Although I don’t like the ViewState, I have to confess that I used Viewstate to solve many problems while I code in ASP.NET. Today, I found some interesting pieces about good side of ViewState that I never thought of; using it in AJAX to build a history management tool.

ViewState is a concept that storing the state across request. The idea is miraculously easy; persists the user state in a hidden field and re-post it every time you make a request to server. Microsoft implemented ViewState to make a new  web application user interface technique and called it Web Form which is similar to its Windows Application counterpart, Windows Form.

With ViewState you can build a web application in the same way you do in WinForms. Most of ASP.NET Server Controls in ASP.NET 1.x utilize ViewState as their state storing mechanic. For example, DataGrid uses it to store Page index, Edit index and Select index, Button and Textbox use it to store style and text value, etc. It states and values will be saved across the requests and let you treat them like no request at all.
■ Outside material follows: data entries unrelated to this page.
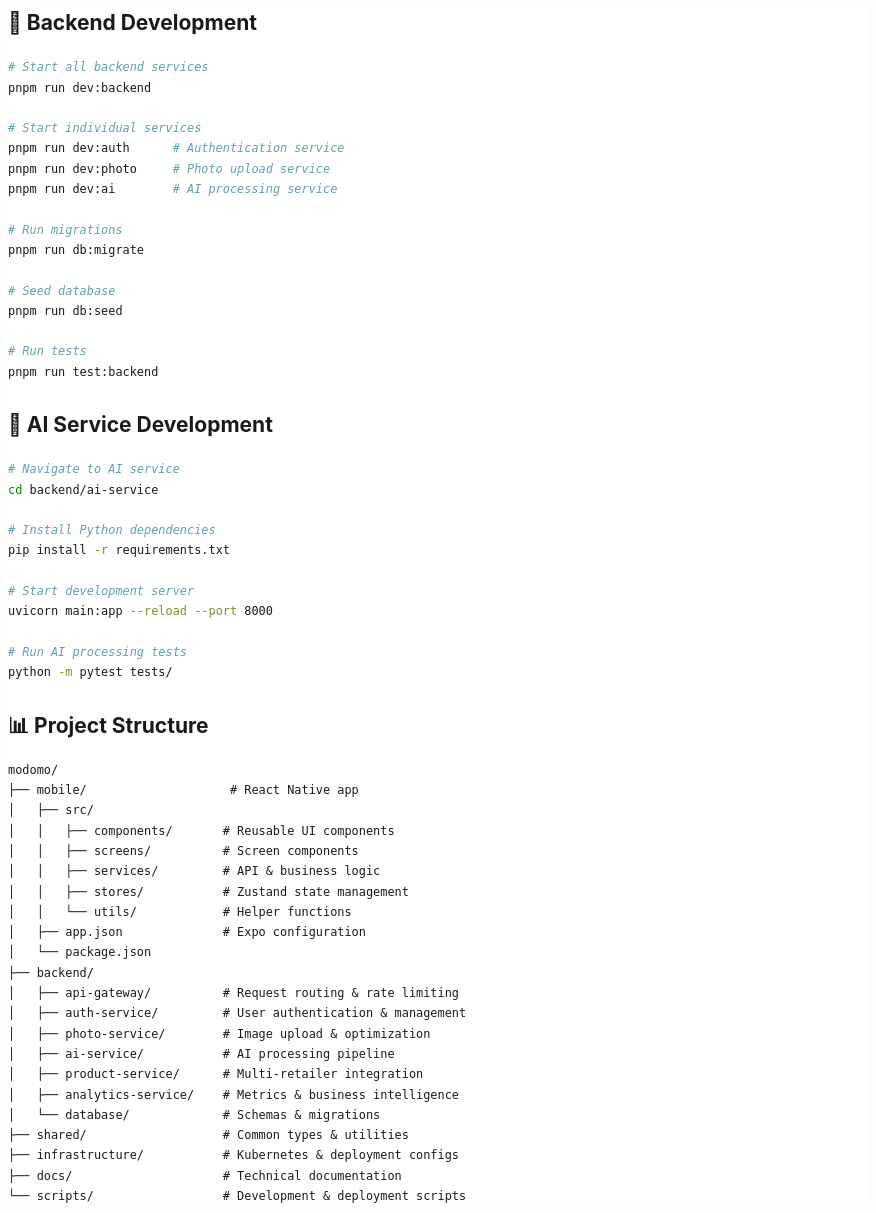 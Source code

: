 ## 🔧 Backend Development

```bash
# Start all backend services
pnpm run dev:backend

# Start individual services
pnpm run dev:auth      # Authentication service
pnpm run dev:photo     # Photo upload service
pnpm run dev:ai        # AI processing service

# Run migrations
pnpm run db:migrate

# Seed database
pnpm run db:seed

# Run tests
pnpm run test:backend
```

## 🤖 AI Service Development

```bash
# Navigate to AI service
cd backend/ai-service

# Install Python dependencies
pip install -r requirements.txt

# Start development server
uvicorn main:app --reload --port 8000

# Run AI processing tests
python -m pytest tests/
```

## 📊 Project Structure

```
modomo/
├── mobile/                    # React Native app
│   ├── src/
│   │   ├── components/       # Reusable UI components
│   │   ├── screens/          # Screen components
│   │   ├── services/         # API & business logic
│   │   ├── stores/           # Zustand state management
│   │   └── utils/            # Helper functions
│   ├── app.json              # Expo configuration
│   └── package.json
├── backend/
│   ├── api-gateway/          # Request routing & rate limiting
│   ├── auth-service/         # User authentication & management
│   ├── photo-service/        # Image upload & optimization
│   ├── ai-service/           # AI processing pipeline
│   ├── product-service/      # Multi-retailer integration
│   ├── analytics-service/    # Metrics & business intelligence
│   └── database/             # Schemas & migrations
├── shared/                   # Common types & utilities
├── infrastructure/           # Kubernetes & deployment configs
├── docs/                     # Technical documentation
└── scripts/                  # Development & deployment scripts
```
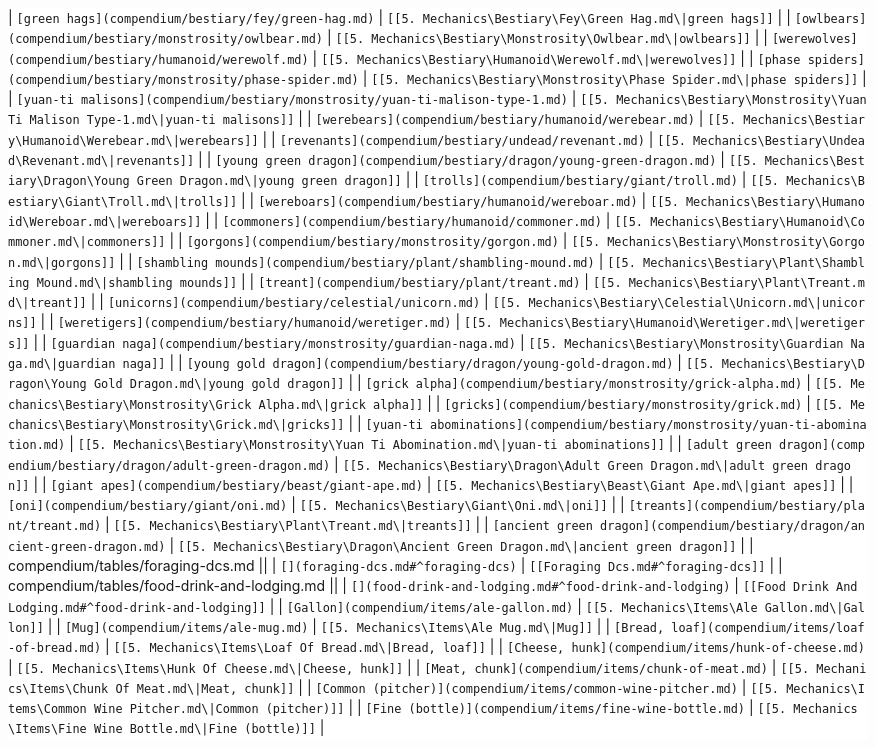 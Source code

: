 | `[green hags](compendium/bestiary/fey/green-hag.md)` | `[[5. Mechanics\Bestiary\Fey\Green Hag.md\|green hags]]` |
| `[owlbears](compendium/bestiary/monstrosity/owlbear.md)` | `[[5. Mechanics\Bestiary\Monstrosity\Owlbear.md\|owlbears]]` |
| `[werewolves](compendium/bestiary/humanoid/werewolf.md)` | `[[5. Mechanics\Bestiary\Humanoid\Werewolf.md\|werewolves]]` |
| `[phase spiders](compendium/bestiary/monstrosity/phase-spider.md)` | `[[5. Mechanics\Bestiary\Monstrosity\Phase Spider.md\|phase spiders]]` |
| `[yuan-ti malisons](compendium/bestiary/monstrosity/yuan-ti-malison-type-1.md)` | `[[5. Mechanics\Bestiary\Monstrosity\Yuan Ti Malison Type-1.md\|yuan-ti malisons]]` |
| `[werebears](compendium/bestiary/humanoid/werebear.md)` | `[[5. Mechanics\Bestiary\Humanoid\Werebear.md\|werebears]]` |
| `[revenants](compendium/bestiary/undead/revenant.md)` | `[[5. Mechanics\Bestiary\Undead\Revenant.md\|revenants]]` |
| `[young green dragon](compendium/bestiary/dragon/young-green-dragon.md)` | `[[5. Mechanics\Bestiary\Dragon\Young Green Dragon.md\|young green dragon]]` |
| `[trolls](compendium/bestiary/giant/troll.md)` | `[[5. Mechanics\Bestiary\Giant\Troll.md\|trolls]]` |
| `[wereboars](compendium/bestiary/humanoid/wereboar.md)` | `[[5. Mechanics\Bestiary\Humanoid\Wereboar.md\|wereboars]]` |
| `[commoners](compendium/bestiary/humanoid/commoner.md)` | `[[5. Mechanics\Bestiary\Humanoid\Commoner.md\|commoners]]` |
| `[gorgons](compendium/bestiary/monstrosity/gorgon.md)` | `[[5. Mechanics\Bestiary\Monstrosity\Gorgon.md\|gorgons]]` |
| `[shambling mounds](compendium/bestiary/plant/shambling-mound.md)` | `[[5. Mechanics\Bestiary\Plant\Shambling Mound.md\|shambling mounds]]` |
| `[treant](compendium/bestiary/plant/treant.md)` | `[[5. Mechanics\Bestiary\Plant\Treant.md\|treant]]` |
| `[unicorns](compendium/bestiary/celestial/unicorn.md)` | `[[5. Mechanics\Bestiary\Celestial\Unicorn.md\|unicorns]]` |
| `[weretigers](compendium/bestiary/humanoid/weretiger.md)` | `[[5. Mechanics\Bestiary\Humanoid\Weretiger.md\|weretigers]]` |
| `[guardian naga](compendium/bestiary/monstrosity/guardian-naga.md)` | `[[5. Mechanics\Bestiary\Monstrosity\Guardian Naga.md\|guardian naga]]` |
| `[young gold dragon](compendium/bestiary/dragon/young-gold-dragon.md)` | `[[5. Mechanics\Bestiary\Dragon\Young Gold Dragon.md\|young gold dragon]]` |
| `[grick alpha](compendium/bestiary/monstrosity/grick-alpha.md)` | `[[5. Mechanics\Bestiary\Monstrosity\Grick Alpha.md\|grick alpha]]` |
| `[gricks](compendium/bestiary/monstrosity/grick.md)` | `[[5. Mechanics\Bestiary\Monstrosity\Grick.md\|gricks]]` |
| `[yuan-ti abominations](compendium/bestiary/monstrosity/yuan-ti-abomination.md)` | `[[5. Mechanics\Bestiary\Monstrosity\Yuan Ti Abomination.md\|yuan-ti abominations]]` |
| `[adult green dragon](compendium/bestiary/dragon/adult-green-dragon.md)` | `[[5. Mechanics\Bestiary\Dragon\Adult Green Dragon.md\|adult green dragon]]` |
| `[giant apes](compendium/bestiary/beast/giant-ape.md)` | `[[5. Mechanics\Bestiary\Beast\Giant Ape.md\|giant apes]]` |
| `[oni](compendium/bestiary/giant/oni.md)` | `[[5. Mechanics\Bestiary\Giant\Oni.md\|oni]]` |
| `[treants](compendium/bestiary/plant/treant.md)` | `[[5. Mechanics\Bestiary\Plant\Treant.md\|treants]]` |
| `[ancient green dragon](compendium/bestiary/dragon/ancient-green-dragon.md)` | `[[5. Mechanics\Bestiary\Dragon\Ancient Green Dragon.md\|ancient green dragon]]` |
| compendium/tables/foraging-dcs.md ||
| `[](foraging-dcs.md#^foraging-dcs)` | `[[Foraging Dcs.md#^foraging-dcs]]` |
| compendium/tables/food-drink-and-lodging.md ||
| `[](food-drink-and-lodging.md#^food-drink-and-lodging)` | `[[Food Drink And Lodging.md#^food-drink-and-lodging]]` |
| `[Gallon](compendium/items/ale-gallon.md)` | `[[5. Mechanics\Items\Ale Gallon.md\|Gallon]]` |
| `[Mug](compendium/items/ale-mug.md)` | `[[5. Mechanics\Items\Ale Mug.md\|Mug]]` |
| `[Bread, loaf](compendium/items/loaf-of-bread.md)` | `[[5. Mechanics\Items\Loaf Of Bread.md\|Bread, loaf]]` |
| `[Cheese, hunk](compendium/items/hunk-of-cheese.md)` | `[[5. Mechanics\Items\Hunk Of Cheese.md\|Cheese, hunk]]` |
| `[Meat, chunk](compendium/items/chunk-of-meat.md)` | `[[5. Mechanics\Items\Chunk Of Meat.md\|Meat, chunk]]` |
| `[Common (pitcher)](compendium/items/common-wine-pitcher.md)` | `[[5. Mechanics\Items\Common Wine Pitcher.md\|Common (pitcher)]]` |
| `[Fine (bottle)](compendium/items/fine-wine-bottle.md)` | `[[5. Mechanics\Items\Fine Wine Bottle.md\|Fine (bottle)]]` |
Even though ViewState brings us many benefits. It also has an important downside, the size of state persists in a page. As I mentioned before, almost every controls create their own Viewstate data. Imagine you have a web with 2 DataGrids. Each of them consists of a collection of DataRow which are represents through 5-6 label controls and 2 LinkButtons; these will generate couple long lines of Viewstate. This usually adds 5-10 KB to HTML size. I ever saw a page that its page size was nearly 100 KB and half of it came from ViewState. And this is a reason why I dislike WebForm. Despite of its usefulness, many ASP.NET gurus recommend to disable Viewstate when you don’t use it and save bandwidth in exchange of some less important functions. However, in ASP.NET 2.0 the viewstate had been developed to ControlState which you can’t disable anymore.

Before we continue to AJAX I have something to tell you about ViewState. Last month I read a .NET blog, I found a posts that is an interesting quote of ViewState.

Nikhil has some valid points in defence of webforms:

Sooner or later you are going to need some state that’s why we have viewstate :) and you will typically maintain your own state in a hidden field. Webforms is a framework and you roll your own specific framework for every new site.  There is nothing you can with MVC that you can’t do with webforms. 

Ivan Corto Parrero’s Blog

At first, I think it can’t be true and he is too confident in ViewState. Nowadays, MVC already proofed itself how it fit in the Web Framework. Look at those MVC framework out there; Ruby on Rails, django, Symphony and etc. We have a long tails convoy in MVC. ViewState and ASP.NET WebForm is out. Even ASP.NET Team is announced a new MVC Framework for ASP.NET. Anyway, I have to think it again after I read this post.

We approach this problem by storing state information in a hidden form field because the value of form fields persists across pages during the entire browser session. If we set the value of our form field to the current state of the application every time the application changes state, we can then initialize our page appropriately when the user returns to our application after having interacted with it beyond its initial state.